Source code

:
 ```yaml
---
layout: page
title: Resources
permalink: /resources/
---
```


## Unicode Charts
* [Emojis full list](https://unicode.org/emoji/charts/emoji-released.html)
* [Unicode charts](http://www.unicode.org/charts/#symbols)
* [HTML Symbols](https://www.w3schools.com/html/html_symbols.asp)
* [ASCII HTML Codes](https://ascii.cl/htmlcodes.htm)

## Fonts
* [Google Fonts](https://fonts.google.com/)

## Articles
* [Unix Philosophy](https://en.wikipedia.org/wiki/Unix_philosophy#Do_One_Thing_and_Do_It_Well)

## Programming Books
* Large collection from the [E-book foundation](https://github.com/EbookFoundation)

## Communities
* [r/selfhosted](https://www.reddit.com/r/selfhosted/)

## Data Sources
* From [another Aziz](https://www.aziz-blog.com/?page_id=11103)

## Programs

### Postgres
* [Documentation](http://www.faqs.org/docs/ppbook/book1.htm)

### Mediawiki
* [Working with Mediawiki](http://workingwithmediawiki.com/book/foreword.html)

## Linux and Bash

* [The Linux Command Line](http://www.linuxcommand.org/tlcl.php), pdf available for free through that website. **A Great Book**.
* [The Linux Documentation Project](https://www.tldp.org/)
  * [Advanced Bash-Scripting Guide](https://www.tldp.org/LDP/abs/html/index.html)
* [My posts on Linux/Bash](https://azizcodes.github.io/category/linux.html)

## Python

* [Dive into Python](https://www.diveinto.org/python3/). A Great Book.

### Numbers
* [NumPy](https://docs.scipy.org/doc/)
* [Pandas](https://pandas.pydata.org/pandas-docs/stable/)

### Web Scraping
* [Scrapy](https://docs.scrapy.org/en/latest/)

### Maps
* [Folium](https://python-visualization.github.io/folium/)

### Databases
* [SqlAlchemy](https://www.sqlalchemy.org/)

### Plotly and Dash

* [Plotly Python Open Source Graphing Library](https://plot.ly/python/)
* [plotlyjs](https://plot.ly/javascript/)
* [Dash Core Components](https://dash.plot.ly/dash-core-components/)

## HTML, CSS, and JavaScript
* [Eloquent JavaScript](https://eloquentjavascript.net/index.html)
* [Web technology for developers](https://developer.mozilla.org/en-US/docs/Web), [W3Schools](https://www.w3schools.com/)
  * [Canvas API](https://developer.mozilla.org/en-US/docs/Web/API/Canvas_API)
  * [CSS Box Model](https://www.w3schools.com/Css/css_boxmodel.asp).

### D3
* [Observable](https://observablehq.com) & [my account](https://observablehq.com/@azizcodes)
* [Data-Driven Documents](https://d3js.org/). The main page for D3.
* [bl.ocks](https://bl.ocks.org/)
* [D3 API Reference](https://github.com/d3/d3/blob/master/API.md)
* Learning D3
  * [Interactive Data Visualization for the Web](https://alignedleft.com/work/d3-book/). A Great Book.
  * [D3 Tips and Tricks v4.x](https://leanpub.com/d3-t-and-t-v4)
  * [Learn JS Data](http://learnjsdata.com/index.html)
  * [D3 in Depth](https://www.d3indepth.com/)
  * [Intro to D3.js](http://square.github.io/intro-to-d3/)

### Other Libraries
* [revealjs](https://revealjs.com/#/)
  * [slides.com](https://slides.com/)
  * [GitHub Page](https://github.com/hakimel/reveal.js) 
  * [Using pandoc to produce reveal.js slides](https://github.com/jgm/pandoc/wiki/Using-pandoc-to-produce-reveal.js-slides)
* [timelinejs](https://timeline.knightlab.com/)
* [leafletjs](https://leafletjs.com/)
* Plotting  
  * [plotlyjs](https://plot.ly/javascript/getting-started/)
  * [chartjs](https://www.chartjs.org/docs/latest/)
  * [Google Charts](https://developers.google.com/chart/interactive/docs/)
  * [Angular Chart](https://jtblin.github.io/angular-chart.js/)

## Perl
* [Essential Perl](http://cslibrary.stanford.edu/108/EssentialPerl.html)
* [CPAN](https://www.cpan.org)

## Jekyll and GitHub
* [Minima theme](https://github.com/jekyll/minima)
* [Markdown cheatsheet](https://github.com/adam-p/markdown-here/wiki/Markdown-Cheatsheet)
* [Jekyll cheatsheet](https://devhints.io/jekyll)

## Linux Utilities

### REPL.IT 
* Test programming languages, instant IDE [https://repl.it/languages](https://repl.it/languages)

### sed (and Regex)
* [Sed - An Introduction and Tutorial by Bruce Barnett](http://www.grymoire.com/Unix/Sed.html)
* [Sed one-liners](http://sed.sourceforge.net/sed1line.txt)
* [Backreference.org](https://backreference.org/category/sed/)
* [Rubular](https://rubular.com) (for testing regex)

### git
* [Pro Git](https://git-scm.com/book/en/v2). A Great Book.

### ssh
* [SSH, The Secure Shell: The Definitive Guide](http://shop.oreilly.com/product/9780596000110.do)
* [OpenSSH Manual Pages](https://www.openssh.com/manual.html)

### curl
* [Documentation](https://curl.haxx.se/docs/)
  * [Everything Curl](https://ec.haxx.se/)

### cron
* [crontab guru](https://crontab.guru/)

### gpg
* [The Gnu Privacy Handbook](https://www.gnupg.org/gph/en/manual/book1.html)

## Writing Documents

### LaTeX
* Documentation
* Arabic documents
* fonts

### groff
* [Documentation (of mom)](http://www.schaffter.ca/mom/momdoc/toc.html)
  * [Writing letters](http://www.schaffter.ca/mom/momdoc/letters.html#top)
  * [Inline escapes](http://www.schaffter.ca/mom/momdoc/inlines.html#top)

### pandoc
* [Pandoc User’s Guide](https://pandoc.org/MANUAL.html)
____
* Task brief:
In the entries above, restate word for word the lines between the one holding "### Postgres" and the one holding "Linux Documentation Project](https://www.tldp.org/)", inclusive, and nothing besides.

* Task solution:
### Postgres
* [Documentation](http://www.faqs.org/docs/ppbook/book1.htm)

### Mediawiki
* [Working with Mediawiki](http://workingwithmediawiki.com/book/foreword.html)

## Linux and Bash

* [The Linux Command Line](http://www.linuxcommand.org/tlcl.php), pdf available for free through that website. **A Great Book**.
* [The Linux Documentation Project](https://www.tldp.org/)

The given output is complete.